The Justice Department charged more than 600 people, including 165 doctors and other medical professionals, with making $2 billion in false billings in what Attorney General Jeff Sessions said Thursday was the nation’s largest ever health care fraud takedown.
The cases are connected to the nation’s ongoing drug overdose crisis, which killed nearly 64,000 people in 2016, Sessions said. About two-thirds of the overdose deaths were caused by opioids, led by illicit fentanyl.
“It is the deadliest drug epidemic in the history of this country,” Sessions said at a news conference. “We have never seen anything like it. Some of our most trusted medical professionals look at their patients, vulnerable people suffering from addiction, and they see dollar signs.”
Of those arrested, 162 defendants, including 76 doctors, were charged for their roles in prescribing and distributing opioids and other dangerous narcotics.
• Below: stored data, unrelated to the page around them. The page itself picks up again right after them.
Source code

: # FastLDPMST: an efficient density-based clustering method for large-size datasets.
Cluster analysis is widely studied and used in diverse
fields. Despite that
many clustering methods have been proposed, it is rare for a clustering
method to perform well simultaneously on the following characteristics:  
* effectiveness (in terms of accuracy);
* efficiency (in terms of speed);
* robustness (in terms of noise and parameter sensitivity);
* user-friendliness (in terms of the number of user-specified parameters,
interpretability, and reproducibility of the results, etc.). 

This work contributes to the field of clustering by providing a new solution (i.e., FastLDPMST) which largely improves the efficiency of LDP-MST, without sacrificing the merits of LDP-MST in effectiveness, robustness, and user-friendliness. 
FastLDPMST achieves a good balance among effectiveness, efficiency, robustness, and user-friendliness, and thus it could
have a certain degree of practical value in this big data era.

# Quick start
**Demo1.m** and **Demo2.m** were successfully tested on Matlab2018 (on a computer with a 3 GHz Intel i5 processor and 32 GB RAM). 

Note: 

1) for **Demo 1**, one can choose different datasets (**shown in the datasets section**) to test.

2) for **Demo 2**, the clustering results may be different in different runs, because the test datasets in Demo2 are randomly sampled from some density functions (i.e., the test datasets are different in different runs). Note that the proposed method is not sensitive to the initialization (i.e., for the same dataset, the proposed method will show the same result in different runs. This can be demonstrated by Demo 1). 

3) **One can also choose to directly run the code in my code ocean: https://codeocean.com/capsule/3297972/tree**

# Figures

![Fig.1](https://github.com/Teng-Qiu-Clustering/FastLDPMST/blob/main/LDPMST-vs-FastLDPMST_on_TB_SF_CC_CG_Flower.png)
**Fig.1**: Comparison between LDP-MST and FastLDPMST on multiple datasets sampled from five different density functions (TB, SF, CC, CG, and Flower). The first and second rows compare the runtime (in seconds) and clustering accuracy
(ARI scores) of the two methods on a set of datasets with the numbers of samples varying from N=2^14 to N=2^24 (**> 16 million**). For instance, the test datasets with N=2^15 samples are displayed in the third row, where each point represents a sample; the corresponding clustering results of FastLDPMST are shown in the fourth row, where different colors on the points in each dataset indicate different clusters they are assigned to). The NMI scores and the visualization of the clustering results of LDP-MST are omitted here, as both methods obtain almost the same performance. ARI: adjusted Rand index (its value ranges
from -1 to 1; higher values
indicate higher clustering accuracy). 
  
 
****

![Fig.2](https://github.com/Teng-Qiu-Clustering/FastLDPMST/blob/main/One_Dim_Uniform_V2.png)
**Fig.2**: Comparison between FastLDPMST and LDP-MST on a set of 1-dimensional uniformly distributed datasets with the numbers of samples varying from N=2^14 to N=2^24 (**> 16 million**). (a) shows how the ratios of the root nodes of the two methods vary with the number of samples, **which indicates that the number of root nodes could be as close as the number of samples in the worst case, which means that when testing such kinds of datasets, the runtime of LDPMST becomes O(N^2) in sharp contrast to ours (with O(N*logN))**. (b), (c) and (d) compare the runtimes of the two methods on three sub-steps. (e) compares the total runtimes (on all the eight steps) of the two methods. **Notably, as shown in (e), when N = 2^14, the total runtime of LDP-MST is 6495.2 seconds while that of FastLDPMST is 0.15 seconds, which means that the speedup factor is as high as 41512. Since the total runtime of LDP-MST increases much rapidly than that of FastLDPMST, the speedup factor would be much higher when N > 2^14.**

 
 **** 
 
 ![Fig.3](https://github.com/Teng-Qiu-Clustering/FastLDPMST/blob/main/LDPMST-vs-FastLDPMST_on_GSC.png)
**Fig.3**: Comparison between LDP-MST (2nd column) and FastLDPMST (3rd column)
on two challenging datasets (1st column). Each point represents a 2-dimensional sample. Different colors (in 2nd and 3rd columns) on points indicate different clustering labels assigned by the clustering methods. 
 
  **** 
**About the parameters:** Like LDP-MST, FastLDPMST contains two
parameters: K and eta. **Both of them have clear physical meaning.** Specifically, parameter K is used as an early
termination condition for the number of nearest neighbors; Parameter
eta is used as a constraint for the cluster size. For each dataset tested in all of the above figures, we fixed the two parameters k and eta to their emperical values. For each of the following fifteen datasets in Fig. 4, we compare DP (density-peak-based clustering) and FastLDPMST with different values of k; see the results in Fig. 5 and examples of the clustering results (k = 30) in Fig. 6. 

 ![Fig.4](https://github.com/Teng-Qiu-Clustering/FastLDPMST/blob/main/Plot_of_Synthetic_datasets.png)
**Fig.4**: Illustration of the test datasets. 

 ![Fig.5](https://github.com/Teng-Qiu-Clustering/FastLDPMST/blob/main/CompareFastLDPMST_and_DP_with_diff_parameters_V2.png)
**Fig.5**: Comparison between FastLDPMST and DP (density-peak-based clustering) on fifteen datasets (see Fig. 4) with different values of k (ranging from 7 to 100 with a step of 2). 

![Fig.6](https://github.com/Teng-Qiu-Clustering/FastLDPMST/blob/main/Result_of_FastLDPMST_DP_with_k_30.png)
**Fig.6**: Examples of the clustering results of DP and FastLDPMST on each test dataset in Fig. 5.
“Many of these fraudsters have stolen tax dollars, and many have helped flood our streets with drugs,” Sessions said. “One doctor allegedly defrauded Medicare of more than $112 million by distributing 2.2 million unnecessary dosages of drugs like oxycodone and fentanyl.” Last year, the Justice Department charged more than 400 people across the country with participating in health care fraud scams totaling about $1.3 billion in false billings, including for the prescription and distribution of opioids.
The defendants are accused of having participated in schemes to submit claims to Medicare, Medicaid, TRICARE, the military’s health care program, and private insurance companies for treatments that were medically unnecessary and often never provided, according to court documents.
In many cases, patient recruiters, beneficiaries and others were allegedly paid cash kickbacks in return for supplying beneficiary information to providers so the providers could then submit fraudulent bills to Medicare, court documents say.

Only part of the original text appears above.